▶ WHAT TO PRODUCE
Omit all pictures. Print the remaining lines exactly, from the start of the data through the line containing "If needed, the".

▶ GIVEN RECORDS

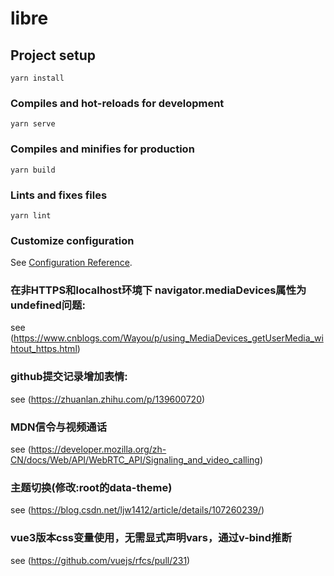 # libre

## Project setup
```
yarn install
```

### Compiles and hot-reloads for development
```
yarn serve
```

### Compiles and minifies for production
```
yarn build
```

### Lints and fixes files
```
yarn lint
```

### Customize configuration
See [Configuration Reference](https://cli.vuejs.org/config/).


### 在非HTTPS和localhost环境下  navigator.mediaDevices属性为undefined问题:
see (https://www.cnblogs.com/Wayou/p/using_MediaDevices_getUserMedia_wihtout_https.html)

### github提交记录增加表情: 
see (https://zhuanlan.zhihu.com/p/139600720)

### MDN信令与视频通话
see (https://developer.mozilla.org/zh-CN/docs/Web/API/WebRTC_API/Signaling_and_video_calling)

### 主题切换(修改:root的data-theme)
see (https://blog.csdn.net/ljw1412/article/details/107260239/)

### vue3版本css变量使用，无需显式声明vars，通过v-bind推断
see (https://github.com/vuejs/rfcs/pull/231)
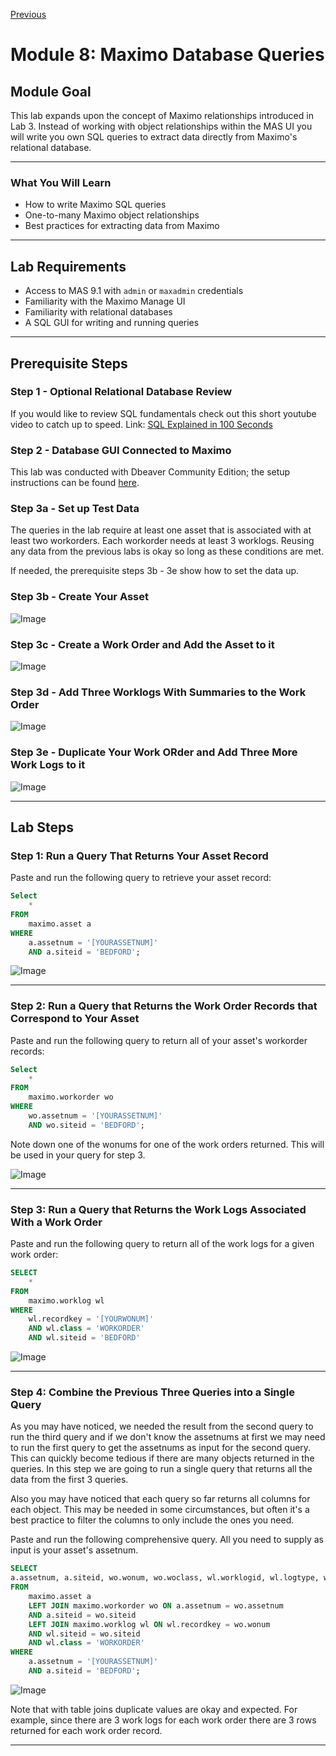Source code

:[Previous](./07_maximo_mobile_spare_parts_toggle_lab.md)

# **Module 8: Maximo Database Queries**

## **Module Goal**

This lab expands upon the concept of Maximo relationships introduced in Lab 3. Instead of working with object relationships within the MAS UI you will write you own SQL queries to extract data directly from Maximo's relational database.

---

### **What You Will Learn**

- How to write Maximo SQL queries
- One-to-many Maximo object relationships
- Best practices for extracting data from Maximo

---

## **Lab Requirements**

- Access to MAS 9.1 with `admin` or `maxadmin` credentials
- Familiarity with the Maximo Manage UI
- Familiarity with relational databases
- A SQL GUI for writing and running queries

---

## **Prerequisite Steps**

### **Step 1 - Optional Relational Database Review**

If you would like to review SQL fundamentals check out this short youtube video to catch up to speed.
Link: [SQL Explained in 100 Seconds](https://www.youtube.com/watch?v=zsjvFFKOm3c)

### **Step 2 - Database GUI Connected to Maximo**

This lab was conducted with Dbeaver Community Edition; the setup instructions can be found [here](https://ibm.box.com/s/abhl16rx6785hrpknzdxvybqd3y6c8l9).

### **Step 3a - Set up Test Data**

The queries in the lab require at least one asset that is associated with at least two workorders. Each workorder needs at least 3 worklogs. Reusing any data from the previous labs is okay so long as these conditions are met.

If needed, the prerequisite steps 3b - 3e show how to set the data up.

### **Step 3b - Create Your Asset**

![Image](../labs/images/m8_asset.png)

### **Step 3c - Create a Work Order and Add the Asset to it**

![Image](../labs/images/m8_wo.png)

### **Step 3d - Add Three Worklogs With Summaries to the Work Order**

![Image](../labs/images/m8_worklog1.png)

### **Step 3e - Duplicate Your Work ORder and Add Three More Work Logs to it**

![Image](../labs/images/m8_wo2.png)

---

## **Lab Steps**

### **Step 1: Run a Query That Returns Your Asset Record**

Paste and run the following query to retrieve your asset record:

```sql
Select
    *
FROM
    maximo.asset a
WHERE
    a.assetnum = '[YOURASSETNUM]'
    AND a.siteid = 'BEDFORD';
```

![Image](../labs/images/asset_query.png)

---

### **Step 2: Run a Query that Returns the Work Order Records that Correspond to Your Asset**

Paste and run the following query to return all of your asset's workorder records:

```sql
Select
    *
FROM
    maximo.workorder wo
WHERE
    wo.assetnum = '[YOURASSETNUM]'
    AND wo.siteid = 'BEDFORD';
```

Note down one of the wonums for one of the work orders returned. This will be used in your query for step 3.

![Image](../labs/images/wo_query.png)

---

### **Step 3: Run a Query that Returns the Work Logs Associated With a Work Order**

Paste and run the following query to return all of the work logs for a given work order:

```sql
SELECT
    *
FROM
    maximo.worklog wl
WHERE
    wl.recordkey = '[YOURWONUM]'
    AND wl.class = 'WORKORDER'
    AND wl.siteid = 'BEDFORD'
```

![Image](../labs/images/worklog_query.png)

---

### **Step 4: Combine the Previous Three Queries into a Single Query**

As you may have noticed, we needed the result from the second query to run the third query and if we don't know the assetnums at first we may need to run the first query to get the assetnums as input for the second query. This can quickly become tedious if there are many objects returned in the queries. In this step we are going to run a single query that returns all the data from the first 3 queries.

Also you may have noticed that each query so far returns all columns for each object. This may be needed in some circumstances, but often it's a best practice to filter the columns to only include the ones you need.

Paste and run the following comprehensive query. All you need to supply as input is your asset's assetnum.

```sql
SELECT
a.assetnum, a.siteid, wo.wonum, wo.woclass, wl.worklogid, wl.logtype, wl.description
FROM
    maximo.asset a
    LEFT JOIN maximo.workorder wo ON a.assetnum = wo.assetnum
    AND a.siteid = wo.siteid
    LEFT JOIN maximo.worklog wl ON wl.recordkey = wo.wonum
    AND wl.siteid = wo.siteid
    AND wl.class = 'WORKORDER'
WHERE
    a.assetnum = '[YOURASSETNUM]'
    AND a.siteid = 'BEDFORD';
```

![Image](../labs/images/full_query.png)

Note that with table joins duplicate values are okay and expected. For example, since there are 3 work logs for each work order there are 3 rows returned for each work order record.

---
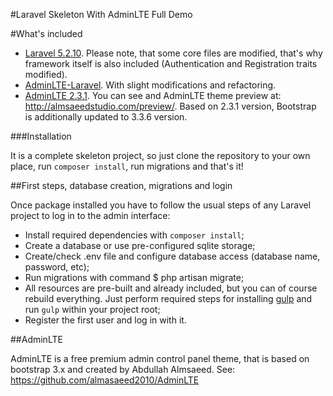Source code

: #Laravel Skeleton With AdminLTE Full Demo

#What's included

* [Laravel 5.2.10](http://laravel.com/). Please note, that some core files are modified, that's why framework itself is also included (Authentication and Registration traits modified).
* [AdminLTE-Laravel](https://github.com/acacha/adminlte-laravel). With slight modifications and refactoring.
* [AdminLTE 2.3.1](https://github.com/almasaeed2010/AdminLTE). You can see and AdminLTE theme preview at: http://almsaeedstudio.com/preview/. Based on 2.3.1 version, Bootstrap is additionally updated to 3.3.6 version.

###Installation

It is a complete skeleton project, so just clone the repository to your own place, run ```composer install```, run migrations and that's it!

##First steps, database creation, migrations and login

Once package installed you have to follow the usual steps of any Laravel project to log in to the admin interface:

- Install required dependencies with ```composer install```;
- Create a database or use pre-configured sqlite storage;
- Create/check .env file and configure database access (database name, password, etc);
- Run migrations with command $ php artisan migrate;
- All resources are pre-built and already included, but you can of course rebuild everything. Just perform required steps for installing [gulp](https://github.com/gulpjs/gulp/blob/master/docs/getting-started.md) and run ```gulp``` within your project root;
- Register the first user and log in with it.

##AdminLTE

AdminLTE is a free premium admin control panel theme, that is based on bootstrap 3.x and created by Abdullah Almsaeed. See: https://github.com/almasaeed2010/AdminLTE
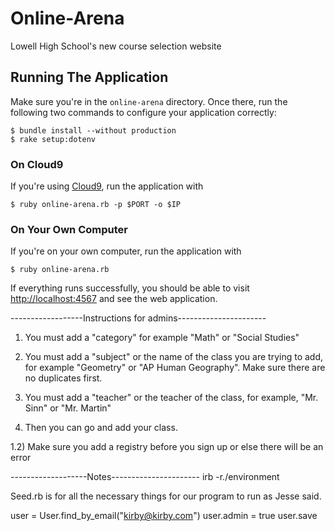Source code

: # Online-Arena
Lowell High School's new course selection website

## Running The Application

Make sure you're in the `online-arena` directory.  Once there, run the following two commands to configure your application correctly:

```
$ bundle install --without production
$ rake setup:dotenv
```

### On Cloud9

If you're using [Cloud9](http://c9.io), run the application with

```
$ ruby online-arena.rb -p $PORT -o $IP
```

### On Your Own Computer

If you're on your own computer, run the application with

```
$ ruby online-arena.rb
```

If everything runs successfully, you should be able to visit <http://localhost:4567> and see the web application.

------------------Instructions for admins----------------------

1) You must add a "category" for example "Math" or "Social Studies"

2) You must add a "subject" or the name of the class you are trying to add, for example "Geometry" or "AP Human Geography". Make sure there are no duplicates first.

3) You must add a "teacher" or the teacher of the class, for example, "Mr. Sinn" or "Mr. Martin"

4) Then you can go and add your class.

1.2) Make sure you add a registry before you sign up or else there will be an error

-------------------Notes----------------------
irb -r./environment

Seed.rb is for all the necessary things for our program to run as Jesse said.

user = User.find_by_email("kirby@kirby.com")
user.admin = true
user.save
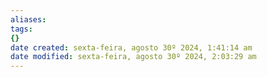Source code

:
 ```yaml
---
aliases: 
tags: 
{}
date created: sexta-feira, agosto 30º 2024, 1:41:14 am
date modified: sexta-feira, agosto 30º 2024, 2:03:29 am
---
```

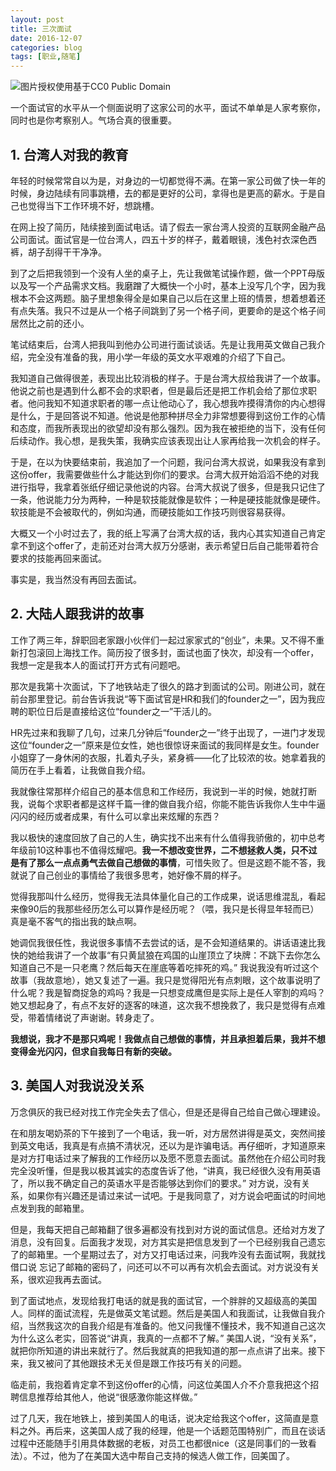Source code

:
```yaml
---
layout: post
title: 三次面试
date: 2016-12-07
categories: blog
tags: [职业,随笔]
---
```


![图片授权使用基于CC0 Public Domain](http://upload-images.jianshu.io/upload_images/147665-79b9e35065064d60.png?imageMogr2/auto-orient/strip%7CimageView2/2/w/1240)

一个面试官的水平从一个侧面说明了这家公司的水平，面试不单单是人家考察你，同时也是你考察别人。气场合真的很重要。

## 1.  台湾人对我的教育
年轻的时候常常自以为是，对身边的一切都觉得不满。在第一家公司做了快一年的时候，身边陆续有同事跳槽，去的都是更好的公司，拿得也是更高的薪水。于是自己也觉得当下工作环境不好，想跳槽。

在网上投了简历，陆续接到面试电话。请了假去一家台湾人投资的互联网金融产品公司面试。面试官是一位台湾人，四五十岁的样子，戴着眼镜，浅色衬衣深色西裤，胡子刮得干干净净。

到了之后把我领到一个没有人坐的桌子上，先让我做笔试操作题，做一个PPT母版以及写一个产品需求文档。我磨蹭了大概快一个小时，基本上没写几个字，因为我根本不会这两题。脑子里想象得全是如果自己以后在这里上班的情景，想着想着还有点失落。我只不过是从一个格子间跳到了另一个格子间，更要命的是这个格子间居然比之前的还小。

笔试结束后，台湾人把我叫到他办公司进行面试谈话。先是让我用英文做自己我介绍，完全没有准备的我，用小学一年级的英文水平艰难的介绍了下自己。

我知道自己做得很差，表现出比较消极的样子。于是台湾大叔给我讲了一个故事。他说之前也是遇到什么都不会的求职者，但是最后还是把工作机会给了那位求职者。他问我知不知道求职者的哪一点让他动心了，我心想我咋摸得清你的内心想得是什么，于是回答说不知道。他说是他那种拼尽全力非常想要得到这份工作的心情和态度，而我所表现出的欲望却没有那么强烈。因为我在被拒绝的当下，没有任何后续动作。我心想，是我失策，我确实应该表现出让人家再给我一次机会的样子。

于是，在以为快要结束前，我追加了一个问题，我问台湾大叔说，如果我没有拿到这份offer，我需要做些什么才能达到你们的要求。台湾大叔开始滔滔不绝的对我进行指导，我拿着张纸仔细记录他说的内容。台湾大叔说了很多，但是我只记住了一条，他说能力分为两种，一种是软技能就像是软件；一种是硬技能就像是硬件。软技能是不会被取代的，例如沟通，而硬技能如工作技巧则很容易获得。

大概又一个小时过去了，我的纸上写满了台湾大叔的话，我内心其实知道自己肯定拿不到这个offer了，走前还对台湾大叔万分感谢，表示希望日后自己能带着符合要求的技能再回来面试。

事实是，我当然没有再回去面试。

## 2. 大陆人跟我讲的故事
工作了两三年，辞职回老家跟小伙伴们一起过家家式的“创业”，未果。又不得不重新打包滚回上海找工作。简历投了很多封，面试也面了快次，却没有一个offer，我想一定是我本人的面试打开方式有问题吧。

那次是我第十次面试，下了地铁站走了很久的路才到面试的公司。刚进公司，就在前台那里登记。前台告诉我说“等下面试官是HR和我们的founder之一”，因为我应聘的职位日后是直接给这位“founder之一”干活儿的。

HR先过来和我聊了几句，过来几分钟后“founder之一”终于出现了，一进门才发现这位“founder之一”原来是位女性，她也很惊讶来面试的我同样是女生。founder小姐穿了一身休闲的衣服，扎着丸子头，紧身裤——化了比较浓的妆。她拿着我的简历在手上看着，让我做自我介绍。

我就像往常那样介绍自己的基本信息和工作经历，我说到一半的时候，她就打断我，说每个求职者都是这样千篇一律的做自我介绍，你能不能告诉我你人生中牛逼闪闪的经历或者成果，有什么可以拿出来炫耀的东西？

我以极快的速度回放了自己的人生，确实找不出来有什么值得我骄傲的，初中总考年级前10这种事也不值得炫耀吧。**我一不想改变世界，二不想拯救人类，只不过是有了那么一点点勇气去做自己想做的事情**，可惜失败了。但是这题不能不答，我就说了自己创业的事情给了我很多思考，她好像不屑的样子。

觉得我那叫什么经历，觉得我无法具体量化自己的工作成果，说话思维混乱，看起来像90后的我那些经历怎么可以算作是经历呢？（喂，我只是长得显年轻而已）真是毫不客气的指出我的缺点啊。

她调侃我很任性，我说很多事情不去尝试的话，是不会知道结果的。讲话语速比我快的她给我讲了一个故事“有只黄鼠狼在鸡国的山崖顶立了块牌：不跳下去你怎么知道自己不是一只老鹰？然后每天在崖底等着吃摔死的鸡。” 我说我没有听过这个故事（我故意地），她又复述了一遍。我只是觉得阳光有点刺眼，这个故事说明了什么呢？我是智商捉急的鸡吗？我是一只想变成鹰但是实际上是任人宰割的鸡吗？她又想起身了，有点不友好的逐客的味道，这次我不想挽救了，我只是觉得有点难受，带着情绪说了声谢谢。转身走了。

**我想说，我才不是那只鸡呢！我做点自己想做的事情，并且承担着后果，我并不想变得金光闪闪，但求自我每日有新的突破。**

## 3. 美国人对我说没关系
万念俱灰的我已经对找工作完全失去了信心，但是还是得自己给自己做心理建设。

在和朋友喝奶茶的下午接到了一个电话，我一听，对方居然讲得是英文，突然间接到英文电话，我真是有点搞不清状况，还以为是诈骗电话。再仔细听，才知道原来是对方打电话过来了解我的工作经历以及愿不愿意去面试。虽然他在介绍公司时我完全没听懂，但是我以极其诚实的态度告诉了他，“讲真，我已经很久没有用英语了，所以我不确定自己的英语水平是否能够达到你们的要求。” 对方说，没有关系，如果你有兴趣还是请过来试一试吧。于是我同意了，对方说会吧面试的时间地点发到我的邮箱里。

但是，我每天把自己邮箱翻了很多遍都没有找到对方说的面试信息。还给对方发了消息，没有回复。后面我才发现，对方其实是把信息发到了一个已经别我自己遗忘了的邮箱里。一个星期过去了，对方又打电话过来，问我咋没有去面试啊，我就找借口说 忘记了邮箱的密码了，问还可以不可以再有次机会去面试。对方说没有关系，很欢迎我再去面试。

到了面试地点，发现给我打电话的就是我的面试官，一个胖胖的又超级高的美国人。同样的面试流程，先是做英文笔试题。然后是美国人和我面试，让我做自我介绍，当然我这次的自我介绍是有准备的。他又问我懂不懂技术，我不知道自己这次为什么这么老实，回答说“讲真，我真的一点都不了解。” 美国人说，“没有关系”，就把你所知道的讲出来就行了。然后我就真的把我知道的那一点点讲了出来。接下来，我又被问了其他跟技术无关但是跟工作技巧有关的问题。

临走前，我抱着肯定拿不到这份offer的心情，问这位美国人介不介意我把这个招聘信息推荐给其他人，他说“很感激你能这样做。”

过了几天，我在地铁上，接到美国人的电话，说决定给我这个offer，这简直是意料之外。再后来，这美国人成了我的经理，他是一个话题范围特别广，而且在谈话过程中还能随手引用具体数据的老板，对员工也都很nice（这是同事们的一致看法）。不过，他为了在美国大选中帮自己支持的候选人做工作，回美国了。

▶ OUTPUT
 # libre

## Project setup
```
yarn install
```

### Compiles and hot-reloads for development
```
yarn serve
```

### Compiles and minifies for production
```
yarn build
```

### Lints and fixes files
```
yarn lint
```

### Customize configuration
See [Configuration Reference](https://cli.vuejs.org/config/).


### 在非HTTPS和localhost环境下  navigator.mediaDevices属性为undefined问题:
see (https://www.cnblogs.com/Wayou/p/using_MediaDevices_getUserMedia_wihtout_https.html)

### github提交记录增加表情: 
see (https://zhuanlan.zhihu.com/p/139600720)

### MDN信令与视频通话
see (https://developer.mozilla.org/zh-CN/docs/Web/API/WebRTC_API/Signaling_and_video_calling)

### 主题切换(修改:root的data-theme)
see (https://blog.csdn.net/ljw1412/article/details/107260239/)

### vue3版本css变量使用，无需显式声明vars，通过v-bind推断
see (https://github.com/vuejs/rfcs/pull/231)
Source code

:[Previous](./07_maximo_mobile_spare_parts_toggle_lab.md)

# **Module 8: Maximo Database Queries**

## **Module Goal**

This lab expands upon the concept of Maximo relationships introduced in Lab 3. Instead of working with object relationships within the MAS UI you will write you own SQL queries to extract data directly from Maximo's relational database.

---

### **What You Will Learn**

- How to write Maximo SQL queries
- One-to-many Maximo object relationships
- Best practices for extracting data from Maximo

---

## **Lab Requirements**

- Access to MAS 9.1 with `admin` or `maxadmin` credentials
- Familiarity with the Maximo Manage UI
- Familiarity with relational databases
- A SQL GUI for writing and running queries

---

## **Prerequisite Steps**

### **Step 1 - Optional Relational Database Review**

If you would like to review SQL fundamentals check out this short youtube video to catch up to speed.
Link: [SQL Explained in 100 Seconds](https://www.youtube.com/watch?v=zsjvFFKOm3c)

### **Step 2 - Database GUI Connected to Maximo**

This lab was conducted with Dbeaver Community Edition; the setup instructions can be found [here](https://ibm.box.com/s/abhl16rx6785hrpknzdxvybqd3y6c8l9).

### **Step 3a - Set up Test Data**

The queries in the lab require at least one asset that is associated with at least two workorders. Each workorder needs at least 3 worklogs. Reusing any data from the previous labs is okay so long as these conditions are met.

If needed, the prerequisite steps 3b - 3e show how to set the data up.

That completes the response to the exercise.